近未来というよりも現代最先端のIT技術に基づいたリアリティあふれる社会派サスペンス小説と言った方が正解かも知れない。
着想は面白いが、ストーリーは今一つだろうか。
SNSやネットの世界では個人情報の匿名性が失われ、いつ犯罪に巻き込まれるか解らない問危険な状況に陥っている。IT技術の進歩にセキュリティや法令が追い付かないのだ。個人のメールアドレスなどは絶対にネットショッピングの会社などから流出しているのだろうし、我々が使用する検索エンジンやアプリの履歴と個人情報がネット企業に商業目的で利用されているのだろう。
家族を伴い、ゴルフ場で休日を楽しんでいたアメリカ大統領をカメラを搭載したドローンが襲撃し、その様子がリアル配信される。犯行を行ったのはアノニマスグループの『Zero(ゼロ)』で、彼らはビデオでネット社会の問題点を伝え続ける。

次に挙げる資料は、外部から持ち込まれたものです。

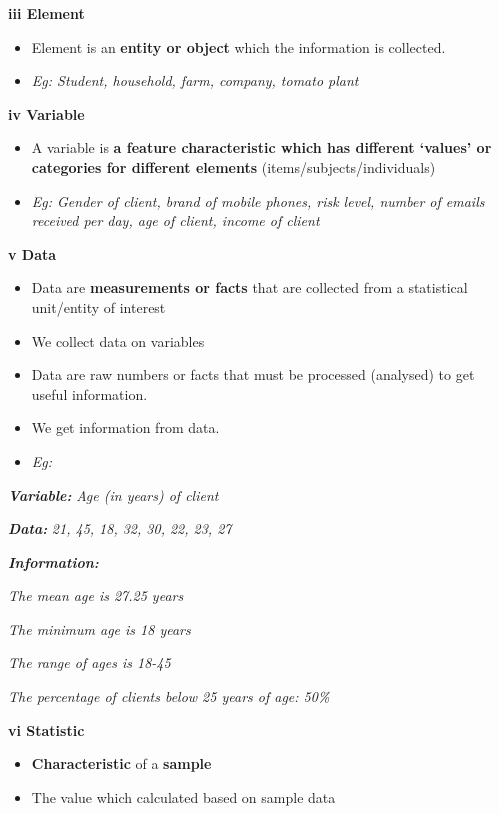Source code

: \documentclass[]{book}
\providecommand{\tightlist}{%
  \setlength{\itemsep}{0pt}\setlength{\parskip}{0pt}}
\begin{document}
\textbf{iii Element}

\begin{itemize}
\tightlist
\item
  Element is an \textbf{entity or object} which the information is collected.
\item
  \emph{Eg: Student, household, farm, company, tomato plant}
\end{itemize}

\textbf{iv Variable}

\begin{itemize}
\tightlist
\item
  A variable is \textbf{a feature characteristic which has different `values' or categories for different elements} (items/subjects/individuals)
\item
  \emph{Eg: Gender of client, brand of mobile phones, risk level, number of emails received per day, age of client, income of client}
\end{itemize}

\textbf{v Data}

\begin{itemize}
\item
  Data are \textbf{measurements or facts} that are collected from a statistical unit/entity of interest
\item
  We collect data on variables
\item
  Data are raw numbers or facts that must be processed (analysed) to get useful information.
\item
  We get information from data.
\item
  \emph{Eg:}
\end{itemize}

\textbf{\emph{Variable:}} \emph{Age (in years) of client}

\textbf{\emph{Data:}} \emph{21, 45, 18, 32, 30, 22, 23, 27}

\textbf{\emph{Information:}}

\emph{The mean age is 27.25 years}

\emph{The minimum age is 18 years}

\emph{The range of ages is 18-45}

\emph{The percentage of clients below 25 years of age: 50\%}

\textbf{vi Statistic}

\begin{itemize}
\tightlist
\item
  \textbf{Characteristic} of a \textbf{sample}
\item
  The value which calculated based on sample data
\end{itemize}
\end{document}
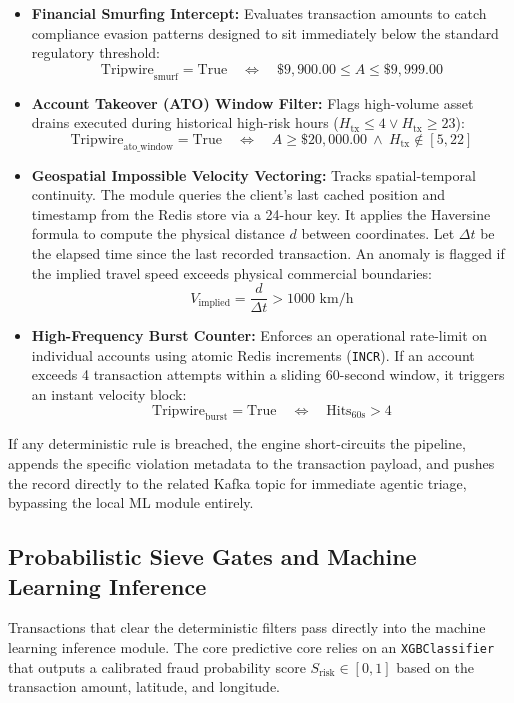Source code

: \documentclass[12pt]{report}
\begin{document}
\begin{itemize}
    \item \textbf{Financial Smurfing Intercept:} Evaluates transaction amounts to catch compliance evasion patterns designed to sit immediately below the standard regulatory threshold:
    $$
        \text{Tripwire}_{\text{smurf}} = \text{True} \quad \iff \quad \$9,900.00 \le A \le \$9,999.00
    $$
    
    \item \textbf{Account Takeover (ATO) Window Filter:} Flags high-volume asset drains executed during historical high-risk hours ($H_{\text{tx}} \le 4 \lor H_{\text{tx}} \ge 23$):
    $$
        \text{Tripwire}_{\text{ato\_window}} = \text{True} \quad \iff \quad A \ge \$20,000.00 \ \land \ H_{\text{tx}} \notin [5, 22]
    $$
    
    \item \textbf{Geospatial Impossible Velocity Vectoring:} Tracks spatial-temporal continuity. The module queries the client's last cached position and timestamp from the Redis store via a 24-hour key. It applies the Haversine formula to compute the physical distance $d$ between coordinates. Let $\Delta t$ be the elapsed time since the last recorded transaction. An anomaly is flagged if the implied travel speed exceeds physical commercial boundaries:
    $$
        V_{\text{implied}} = \frac{d}{\Delta t} > 1000 \text{ km/h}
    $$
    
    \item \textbf{High-Frequency Burst Counter:} Enforces an operational rate-limit on individual accounts using atomic Redis increments (\texttt{INCR}). If an account exceeds 4 transaction attempts within a sliding 60-second window, it triggers an instant velocity block:
    $$
        \text{Tripwire}_{\text{burst}} = \text{True} \quad \iff \quad \text{Hits}_{\text{60s}} > 4
    $$
\end{itemize}
If any deterministic rule is breached, the engine short-circuits the pipeline, appends the specific violation metadata to the transaction payload, and pushes the record directly to the related Kafka topic for immediate agentic triage, bypassing the local ML module entirely.

\subsection{Probabilistic Sieve Gates and Machine Learning Inference}
Transactions that clear the deterministic filters pass directly into the machine learning inference module. The core predictive core relies on an \texttt{XGBClassifier} that outputs a calibrated fraud probability score $S_{\text{risk}} \in [0, 1]$ based on the transaction amount, latitude, and longitude. 
\end{document}
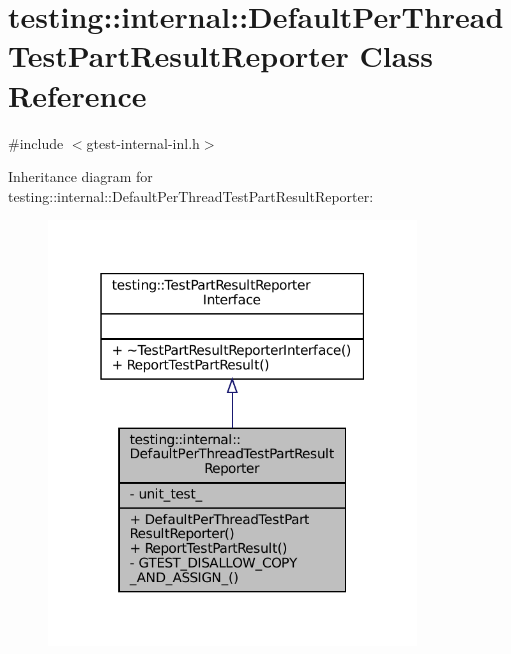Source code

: \hypertarget{classtesting_1_1internal_1_1DefaultPerThreadTestPartResultReporter}{}\section{testing\+:\+:internal\+:\+:Default\+Per\+Thread\+Test\+Part\+Result\+Reporter Class Reference}
\label{classtesting_1_1internal_1_1DefaultPerThreadTestPartResultReporter}


{\ttfamily \#include $<$gtest-\/internal-\/inl.\+h$>$}



Inheritance diagram for testing\+:\+:internal\+:\+:Default\+Per\+Thread\+Test\+Part\+Result\+Reporter\+:
\nopagebreak
\begin{figure}[H]
\begin{center}
\leavevmode
\includegraphics[width=277pt]{classtesting_1_1internal_1_1DefaultPerThreadTestPartResultReporter__inherit__graph}
\end{center}
\end{figure}


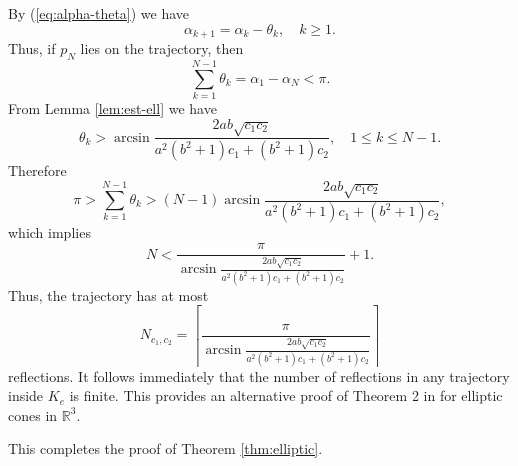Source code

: \documentclass[12pt]{article}
\begin{document}
By (\ref{eq:alpha-theta}) we have
$$
\alpha_{k+1} = \alpha_{k} - \theta_k, 
\quad  k \geq 1.
$$ 
Thus, if $p_N$ lies on the trajectory, then
$$
\sum_{k=1}^{N-1}  \theta_k = \alpha_{1} - \alpha_{N} < \pi.
$$
From Lemma \ref{lem:est-ell} we have
$$
\theta_k 
> 
\arcsin 
\frac{2ab\sqrt{c_1 c_2}}
{a^2(b^2 + 1)c_1 + (b^2 + 1)c_2},
\quad 1\leq k \leq N-1.
$$
Therefore
$$
\pi > \sum_{k=1}^{N-1} \theta_k 
> 
(N-1) 
\arcsin 
\frac{2ab\sqrt{c_1 c_2}}
{a^2(b^2 + 1)c_1 + (b^2 + 1)c_2},
$$
which implies 
$$
N < \frac{\pi}{\arcsin \frac{2ab\sqrt{c_1 c_2}}{a^2(b^2 + 1)c_1 + (b^2 + 1)c_2}} + 1.
$$
Thus, the trajectory has at most 
$$
N_{c_1, c_2} = \left\lceil \frac{\pi }{\arcsin \frac{2ab\sqrt{c_1 c_2}}{ a^2(b^2 + 1)c_1 + (b^2 + 1)c_2}} \right\rceil 
$$
reflections.
It follows immediately that the number of reflections in any trajectory inside $K_e$ is finite. 
This provides an alternative proof of Theorem 2 in \cite{MY} for elliptic cones in $\mathbb{R}^3$.

This completes the proof of Theorem \ref{thm:elliptic}.
\end{document}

デイリーの記者シンシア・ボンサントが大統領襲撃事件を取材する中、娘のヴィオラの同級生がシンシアのスマートグラスを使用したことが切っ掛けで凶悪犯により射殺される。
事件の背後には世界最大級のネット企業『フリーミー』の存在があり、『フリーミー』はスマートグラスとアプリを介し、個人情報を収集していた。
本体価格880円(古本100円)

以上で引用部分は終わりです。